Originally posted by OracleDoc Ever since I've pinned it, the loads have stayed the same.
Have you monitored the total number of loads though? If DBMS_PIPE is now pinned then I expect that other code is being aged out faster and suffering more loads. I'd try monitoring total loads, not just this one package.
From the Tom Kyte thread, this is the most interesting comment for me ...
If you use it -- it'll stay.
If you don't -- it'll go.
If you pin it -- it'll stay -- meaning, if you use it, it would stay anyway. If
you DON'T use it, why did you pin it?
pinning was "useful" for big packages before the 4k pagesize stuff.

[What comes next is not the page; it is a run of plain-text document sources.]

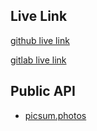 ## Live Link
[github live link](https://theunhackable.github.io/next-labs-lazy-loading/)

[gitlab live link](https://next-labs-lazy-loading-srirangasaipagala-0edfa149417bd2dc46795c.gitlab.io/)

## Public API
 - [picsum.photos](https://picsum.photos/)


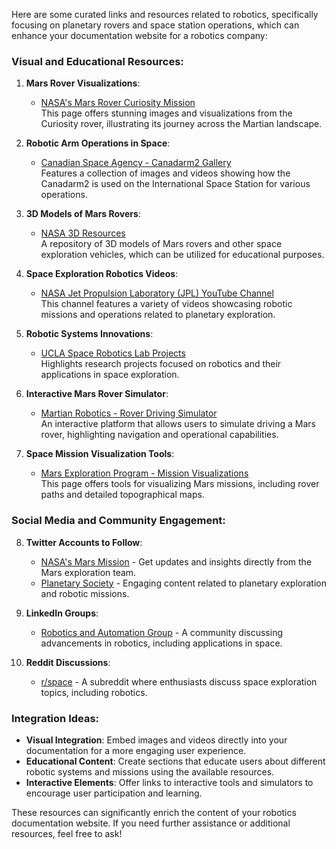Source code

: Here are some curated links and resources related to robotics, specifically focusing on planetary rovers and space station operations, which can enhance your documentation website for a robotics company:

### Visual and Educational Resources:

1. **Mars Rover Visualizations**:
   - [NASA's Mars Rover Curiosity Mission](https://mars.nasa.gov/msl/multimedia/images/)  
     This page offers stunning images and visualizations from the Curiosity rover, illustrating its journey across the Martian landscape.

2. **Robotic Arm Operations in Space**:
   - [Canadian Space Agency - Canadarm2 Gallery](https://www.asc-csa.gc.ca/eng/iss/canadarm2/imagery.asp)  
     Features a collection of images and videos showing how the Canadarm2 is used on the International Space Station for various operations.

3. **3D Models of Mars Rovers**:
   - [NASA 3D Resources](https://nasa3d.arc.nasa.gov/)  
     A repository of 3D models of Mars rovers and other space exploration vehicles, which can be utilized for educational purposes.

4. **Space Exploration Robotics Videos**:
   - [NASA Jet Propulsion Laboratory (JPL) YouTube Channel](https://www.youtube.com/user/NASAtelevision)  
     This channel features a variety of videos showcasing robotic missions and operations related to planetary exploration.

5. **Robotic Systems Innovations**:
   - [UCLA Space Robotics Lab Projects](https://robotics.ucla.edu/projects/)  
     Highlights research projects focused on robotics and their applications in space exploration.

6. **Interactive Mars Rover Simulator**:
   - [Martian Robotics - Rover Driving Simulator](https://martianrobotics.com/)  
     An interactive platform that allows users to simulate driving a Mars rover, highlighting navigation and operational capabilities.

7. **Space Mission Visualization Tools**:
   - [Mars Exploration Program - Mission Visualizations](https://mars.jpl.nasa.gov/missions/)  
     This page offers tools for visualizing Mars missions, including rover paths and detailed topographical maps.

### Social Media and Community Engagement:

8. **Twitter Accounts to Follow**:
   - [NASA's Mars Mission](https://twitter.com/NASAMars) - Get updates and insights directly from the Mars exploration team.
   - [Planetary Society](https://twitter.com/planetsociety) - Engaging content related to planetary exploration and robotic missions.

9. **LinkedIn Groups**:
   - [Robotics and Automation Group](https://www.linkedin.com/groups/45207/) - A community discussing advancements in robotics, including applications in space.

10. **Reddit Discussions**:
    - [r/space](https://www.reddit.com/r/space/) - A subreddit where enthusiasts discuss space exploration topics, including robotics.

### Integration Ideas:
- **Visual Integration**: Embed images and videos directly into your documentation for a more engaging user experience.
- **Educational Content**: Create sections that educate users about different robotic systems and missions using the available resources.
- **Interactive Elements**: Offer links to interactive tools and simulators to encourage user participation and learning.

These resources can significantly enrich the content of your robotics documentation website. If you need further assistance or additional resources, feel free to ask!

after that, not very useful
It makes sense ... and if you pin a package then it has to be at the expense of others, right?
Originally posted by slimdave Have you monitored the total number of loads though? If DBMS_PIPE is now pinned then I expect that other code is being aged out faster and suffering more loads. I'd try monitoring total loads, not just this one package.

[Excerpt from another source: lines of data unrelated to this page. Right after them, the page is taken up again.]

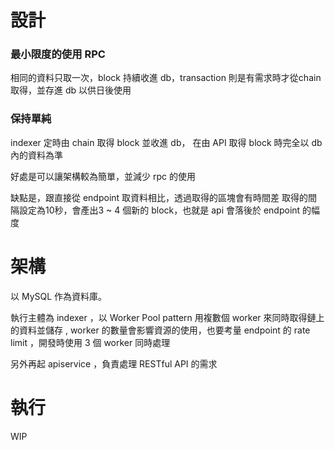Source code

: # 設計

### 最小限度的使用 RPC
相同的資料只取一次，block 持續收進 db，transaction 則是有需求時才從chain取得，並存進 db 以供日後使用

### 保持單純
indexer 定時由 chain 取得 block 並收進 db，
在由 API 取得 block 時完全以 db 內的資料為準

好處是可以讓架構較為簡單，並減少 rpc 的使用

缺點是，跟直接從 endpoint 取資料相比，透過取得的區塊會有時間差
取得的間隔設定為10秒，會產出3 ~ 4 個新的 block，也就是 api 會落後於 endpoint 的幅度


# 架構

以 MySQL 作為資料庫。

執行主體為 indexer ，以 Worker Pool pattern 用複數個 worker 來同時取得鏈上的資料並儲存 , 
worker 的數量會影響資源的使用，也要考量 endpoint 的 rate limit ，開發時使用 3 個 worker 同時處理

另外再起 apiservice ，負責處理 RESTful API 的需求


# 執行

WIP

From the Tom Kyte thread, this is the most interesting comment for me ...
It makes sense ... and if you pin a package then it has to be at the expense of others, right?
I agree with SlimDave. Which is usually a safe bet.

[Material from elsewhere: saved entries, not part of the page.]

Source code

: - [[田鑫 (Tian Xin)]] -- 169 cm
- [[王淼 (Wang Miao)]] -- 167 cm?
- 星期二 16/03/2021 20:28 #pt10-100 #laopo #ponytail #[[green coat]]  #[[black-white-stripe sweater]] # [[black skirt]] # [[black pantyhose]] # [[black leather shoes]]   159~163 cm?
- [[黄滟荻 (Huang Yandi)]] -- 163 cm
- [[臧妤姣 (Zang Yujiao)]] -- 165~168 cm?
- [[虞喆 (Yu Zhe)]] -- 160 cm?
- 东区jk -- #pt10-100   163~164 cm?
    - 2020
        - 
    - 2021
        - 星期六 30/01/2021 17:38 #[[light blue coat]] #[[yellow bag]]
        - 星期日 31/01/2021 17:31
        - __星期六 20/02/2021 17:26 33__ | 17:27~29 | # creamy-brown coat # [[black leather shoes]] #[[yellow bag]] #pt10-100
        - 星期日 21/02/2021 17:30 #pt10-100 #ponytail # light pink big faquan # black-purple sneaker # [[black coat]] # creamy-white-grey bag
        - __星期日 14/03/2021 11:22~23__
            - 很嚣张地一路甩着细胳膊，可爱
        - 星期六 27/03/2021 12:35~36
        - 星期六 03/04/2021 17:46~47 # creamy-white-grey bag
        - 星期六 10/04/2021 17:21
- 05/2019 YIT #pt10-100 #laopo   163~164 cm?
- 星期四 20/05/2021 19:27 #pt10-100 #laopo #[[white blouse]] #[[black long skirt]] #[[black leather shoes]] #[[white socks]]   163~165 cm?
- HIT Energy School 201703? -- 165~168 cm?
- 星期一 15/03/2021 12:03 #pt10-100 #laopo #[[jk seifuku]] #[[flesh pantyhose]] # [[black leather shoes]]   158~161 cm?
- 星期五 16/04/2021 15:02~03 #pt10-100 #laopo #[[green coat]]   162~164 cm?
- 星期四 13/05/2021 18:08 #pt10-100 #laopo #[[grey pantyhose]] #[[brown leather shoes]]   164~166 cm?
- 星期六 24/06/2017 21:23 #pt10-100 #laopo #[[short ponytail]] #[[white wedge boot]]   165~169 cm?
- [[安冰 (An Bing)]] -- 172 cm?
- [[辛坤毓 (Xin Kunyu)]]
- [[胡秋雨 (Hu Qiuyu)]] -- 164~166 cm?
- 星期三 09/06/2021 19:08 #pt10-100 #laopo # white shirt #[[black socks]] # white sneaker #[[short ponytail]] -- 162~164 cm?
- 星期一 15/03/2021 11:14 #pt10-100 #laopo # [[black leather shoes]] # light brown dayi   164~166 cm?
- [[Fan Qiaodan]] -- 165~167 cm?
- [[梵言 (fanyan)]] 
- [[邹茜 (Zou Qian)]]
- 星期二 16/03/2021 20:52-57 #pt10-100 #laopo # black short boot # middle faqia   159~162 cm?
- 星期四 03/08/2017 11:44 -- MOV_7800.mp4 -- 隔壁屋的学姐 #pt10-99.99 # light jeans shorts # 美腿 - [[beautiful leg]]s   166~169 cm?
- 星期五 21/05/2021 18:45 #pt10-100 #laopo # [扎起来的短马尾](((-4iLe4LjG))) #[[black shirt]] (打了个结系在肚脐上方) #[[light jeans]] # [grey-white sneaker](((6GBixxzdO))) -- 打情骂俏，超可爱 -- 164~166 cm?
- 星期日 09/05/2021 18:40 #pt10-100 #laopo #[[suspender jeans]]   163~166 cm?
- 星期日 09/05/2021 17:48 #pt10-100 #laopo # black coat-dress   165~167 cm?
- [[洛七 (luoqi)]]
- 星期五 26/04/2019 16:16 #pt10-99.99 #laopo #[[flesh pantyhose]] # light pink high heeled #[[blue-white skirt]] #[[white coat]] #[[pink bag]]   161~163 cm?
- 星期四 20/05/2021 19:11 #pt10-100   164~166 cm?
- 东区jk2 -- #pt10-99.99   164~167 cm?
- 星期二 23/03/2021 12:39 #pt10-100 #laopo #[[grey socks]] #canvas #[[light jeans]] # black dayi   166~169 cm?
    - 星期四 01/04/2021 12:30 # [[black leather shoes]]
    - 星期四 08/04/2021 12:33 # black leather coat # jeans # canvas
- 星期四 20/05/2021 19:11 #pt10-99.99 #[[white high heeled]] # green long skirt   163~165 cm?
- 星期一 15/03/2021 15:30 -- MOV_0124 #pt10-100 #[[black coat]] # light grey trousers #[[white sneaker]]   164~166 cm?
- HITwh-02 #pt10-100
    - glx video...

Originally posted by gandolf989 I haven't yet found a use for pinning objects. If you keep you code modular and efficient, reduce the number of hard parses, and make sure your sga is sized correctly, you should not need to pin anything. i.e. the less unique sql and pl/sql that hits your database the more likely it is to already be in memory. Think bind variables and bulk binding whenever possible.
Originally posted by OracleDoc Oracle has a great article on this task and makes recommendations as to what should be pinned.
Code:
SELECT owner, name, o.type, sharable_mem,
loads, executions, kept
FROM v$db_object_cache o
WHERE loads > 0 AND o.type in ('PACKAGE', 'FUNCTION', 'PROCEDURE', 'TRIGGER', 'SEQUENCE')
ORDER BY sharable_mem DESC
Of course you can modify it to check the number of executions and such.
Both the 8i and 9i reference manuals I've looked at indicate that the executions column of v$db_object_cache is not used. They suggest using the executions column of v$sqlarea instead. Anyone know why?
Also just wanted to say thanks to everyone for all the input!